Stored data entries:
>>

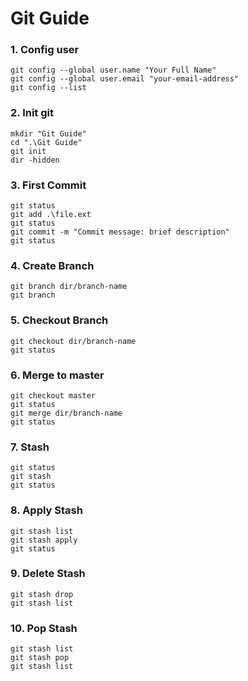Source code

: # Git Guide

### 1. Config user
```
git config --global user.name "Your Full Name"
git config --global user.email "your-email-address"
git config --list
```

### 2. Init git
```
mkdir "Git Guide"
cd ".\Git Guide"
git init
dir -hidden
```

### 3. First Commit
```
git status
git add .\file.ext
git status
git commit -m "Commit message: brief description"
git status
```

### 4. Create Branch
```
git branch dir/branch-name
git branch
```

### 5. Checkout Branch
```
git checkout dir/branch-name
git status
```

### 6. Merge to master
```
git checkout master
git status
git merge dir/branch-name
git status
```

### 7. Stash
```
git status
git stash
git status
```

### 8. Apply Stash
```
git stash list
git stash apply
git status
```

### 9. Delete Stash
```
git stash drop
git stash list
```

### 10. Pop Stash
```
git stash list
git stash pop
git stash list
```
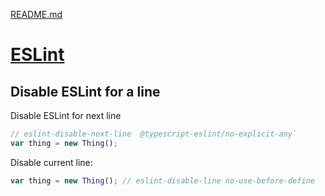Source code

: [README.md](README.md)

# [ESLint](https://eslint.org)

## Disable ESLint for a line

Disable ESLint for next line

```javascript
// eslint-disable-next-line  @typescript-eslint/no-explicit-any`
var thing = new Thing();
```
Disable current line:

```javascript
var thing = new Thing(); // eslint-disable-line no-use-before-define
```


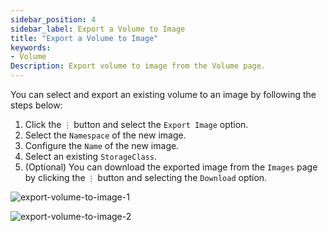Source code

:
 ```yaml
---
sidebar_position: 4
sidebar_label: Export a Volume to Image
title: "Export a Volume to Image"
keywords:
- Volume
Description: Export volume to image from the Volume page.
---
```


<head>
  <link rel="canonical" href="https://docs.harvesterhci.io/v1.1/volume/export-volume"/>
</head>

You can select and export an existing volume to an image by following the steps below:

1. Click the `⋮` button and select the `Export Image` option.
1. Select the `Namespace` of the new image.
1. Configure the `Name` of the new image.
1. Select an existing `StorageClass`.
1. (Optional) You can download the exported image from the `Images` page by clicking the `⋮` button and selecting the `Download` option.

![export-volume-to-image-1](/img/v1.1/volume/export-volume-to-image-1.png)

![export-volume-to-image-2](/img/v1.1/volume/export-volume-to-image-2.png)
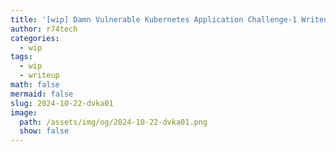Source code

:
 ```yaml
---
title: '[wip] Damn Vulnerable Kubernetes Application Challenge-1 Writeup'
author: r74tech
categories:
  - wip
tags:
  - wip
  - writeup
math: false
mermaid: false
slug: 2024-10-22-dvka01
image:
  path: /assets/img/og/2024-10-22-dvka01.png
  show: false
---
```


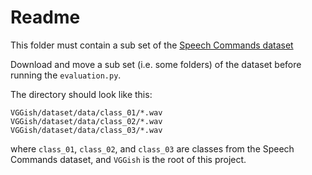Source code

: # Readme
This folder must contain a sub set of the 
[Speech Commands dataset](https://storage.cloud.google.com/download.tensorflow.org/data/speech_commands_v0.02.tar.gz)

Download and move a sub set (i.e. some folders) of the dataset before running the `evaluation.py`.

The directory should look like this:

```
VGGish/dataset/data/class_01/*.wav
VGGish/dataset/data/class_02/*.wav
VGGish/dataset/data/class_03/*.wav
```

where `class_01`, `class_02`, and `class_03` are classes from the Speech Commands dataset, 
and `VGGish` is the root of this project.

<<

Could you write out every line above exactly as it stands, with no images?

Source code

: # Git Guide

### 1. Config user
```
git config --global user.name "Your Full Name"
git config --global user.email "your-email-address"
git config --list
```

### 2. Init git
```
mkdir "Git Guide"
cd ".\Git Guide"
git init
dir -hidden
```

### 3. First Commit
```
git status
git add .\file.ext
git status
git commit -m "Commit message: brief description"
git status
```

### 4. Create Branch
```
git branch dir/branch-name
git branch
```

### 5. Checkout Branch
```
git checkout dir/branch-name
git status
```

### 6. Merge to master
```
git checkout master
git status
git merge dir/branch-name
git status
```

### 7. Stash
```
git status
git stash
git status
```

### 8. Apply Stash
```
git stash list
git stash apply
git status
```

### 9. Delete Stash
```
git stash drop
git stash list
```

### 10. Pop Stash
```
git stash list
git stash pop
git stash list
```
Source code

: [README.md](README.md)

# [ESLint](https://eslint.org)

## Disable ESLint for a line

Disable ESLint for next line

```javascript
// eslint-disable-next-line  @typescript-eslint/no-explicit-any`
var thing = new Thing();
```
Disable current line:

```javascript
var thing = new Thing(); // eslint-disable-line no-use-before-define
```


Source code

:
 ```yaml
---
sidebar_position: 4
sidebar_label: Export a Volume to Image
title: "Export a Volume to Image"
keywords:
- Volume
Description: Export volume to image from the Volume page.
---
```


<head>
  <link rel="canonical" href="https://docs.harvesterhci.io/v1.1/volume/export-volume"/>
</head>

You can select and export an existing volume to an image by following the steps below:

1. Click the `⋮` button and select the `Export Image` option.
1. Select the `Namespace` of the new image.
1. Configure the `Name` of the new image.
1. Select an existing `StorageClass`.
1. (Optional) You can download the exported image from the `Images` page by clicking the `⋮` button and selecting the `Download` option.

![export-volume-to-image-1](/img/v1.1/volume/export-volume-to-image-1.png)

![export-volume-to-image-2](/img/v1.1/volume/export-volume-to-image-2.png)
Source code

:
 ```yaml
---
title: '[wip] Damn Vulnerable Kubernetes Application Challenge-1 Writeup'
author: r74tech
categories:
  - wip
tags:
  - wip
  - writeup
math: false
mermaid: false
slug: 2024-10-22-dvka01
image:
  path: /assets/img/og/2024-10-22-dvka01.png
  show: false
---
```


Source code

: # Readme
This folder must contain a sub set of the 
[Speech Commands dataset](https://storage.cloud.google.com/download.tensorflow.org/data/speech_commands_v0.02.tar.gz)

Download and move a sub set (i.e. some folders) of the dataset before running the `evaluation.py`.

The directory should look like this:

```
VGGish/dataset/data/class_01/*.wav
VGGish/dataset/data/class_02/*.wav
VGGish/dataset/data/class_03/*.wav
```

where `class_01`, `class_02`, and `class_03` are classes from the Speech Commands dataset, 
and `VGGish` is the root of this project.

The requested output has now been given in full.